Boxed beef was closed with a mixture of medium to strong demand for medium-sized products. The option closed at $ 338.25, down $ 0.40 and the option closed at $ 310.40, up $ 2.53. The Choice / Select spread is $ 27.85. The estimated number of slaughtered animals is 121,000, an increase of 1,000 per week and 5,000 per year.
Lean Hogg futures ended the day under the influence of spread adjustments. Red pigs in June closed at $ 122.45, up $ 0.50, and lean pigs in July closed at $ 121.32, down $ 0.17.
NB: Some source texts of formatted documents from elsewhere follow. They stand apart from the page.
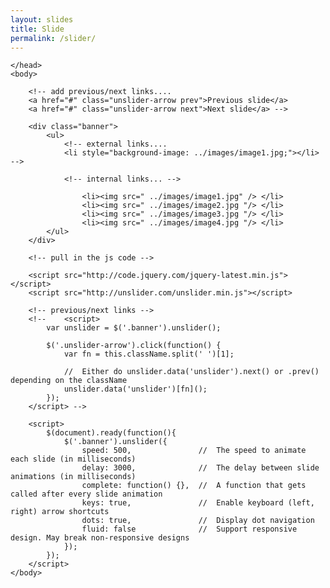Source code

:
 ```yaml
---
layout: slides
title: Slide
permalink: /slider/
---
```

<html>
	<head>
		<!-- toss in our stylesheet -->
		<link rel="stylesheet" href="../css/style.css" type="text/css" media="screen" />
		

	</head>
	<body>
		
		<!-- add previous/next links.... 
		<a href="#" class="unslider-arrow prev">Previous slide</a>
		<a href="#" class="unslider-arrow next">Next slide</a> -->
		
		<div class="banner">
			<ul>
				<!-- external links....
				<li style="background-image: ../images/image1.jpg;"></li> -->
			
				<!-- internal links... -->
				
	  	    		<li><img src=" ../images/image1.jpg" /> </li>
	  	    		<li><img src=" ../images/image2.jpg "/> </li>
	  	    		<li><img src=" ../images/image3.jpg "/> </li>
	  	    		<li><img src=" ../images/image4.jpg "/> </li>
			</ul>
		</div>
	
	    <!-- pull in the js code -->
	
		<script src="http://code.jquery.com/jquery-latest.min.js"></script>
		<script src="http://unslider.com/unslider.min.js"></script>
		
		<!-- previous/next links -->
	    <!--	<script>
		    var unslider = $('.banner').unslider();

		    $('.unslider-arrow').click(function() {
		        var fn = this.className.split(' ')[1];

		        //  Either do unslider.data('unslider').next() or .prev() depending on the className
		        unslider.data('unslider')[fn]();
		    });
		</script> -->
		
		<script>
			$(document).ready(function(){
				$('.banner').unslider({
					speed: 500,               //  The speed to animate each slide (in milliseconds)
					delay: 3000,              //  The delay between slide animations (in milliseconds)
					complete: function() {},  //  A function that gets called after every slide animation
					keys: true,               //  Enable keyboard (left, right) arrow shortcuts
					dots: true,               //  Display dot navigation
					fluid: false              //  Support responsive design. May break non-responsive designs
				});
			});
		</script>
	</body>
</html>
As a result of solid negotiations, the cash surge has lifted the day significantly, and has made it rise significantly. Packers are active in procurement efforts and are bidding to increase the number they want. Demand for US pork is strong both in the global market and domestically, which greatly supports the price. The industry expects that to continue. However, in the event of confusion, prices can fall. Burroughs and Gold of National Daily Direct closed at $ 4.72 higher, with a base range of $ 101.80-132 and a weighted average of $ 119.78. Iowa / Minnesota closed at $ 0.80 higher, with a weighted average of $ 124.66. The Western Corn Belt was $ 1.78 higher and the weighted average closed at $ 125.10. There was no comparison for the Eastern Corn Belt, but the weighted average was $ 108.89.
Butcher pig prices in the Midwestern physical market are stable at $ 75. In Illinois, the price of slaughtered sows was stable, with moderate demand for modest sales of $ 38 to $ 49. Handrails and gold leaf prices were strong, with demand for medium to heavy commodities moderate to good, ranging from $ 75-80. Wild boars ranged from $ 45 to $ 50 and $ 12 to $ 18.
Pork prices closed at $ 134.05, down $ 0.33. Rib dropped $ 20 on Thursday. The price of ham has also dropped significantly. The waist, belly, picnic, and buttocks are higher. The estimated number of slaughtered animals is 482,000, an increase of 12,000 per week and 47,000 per year.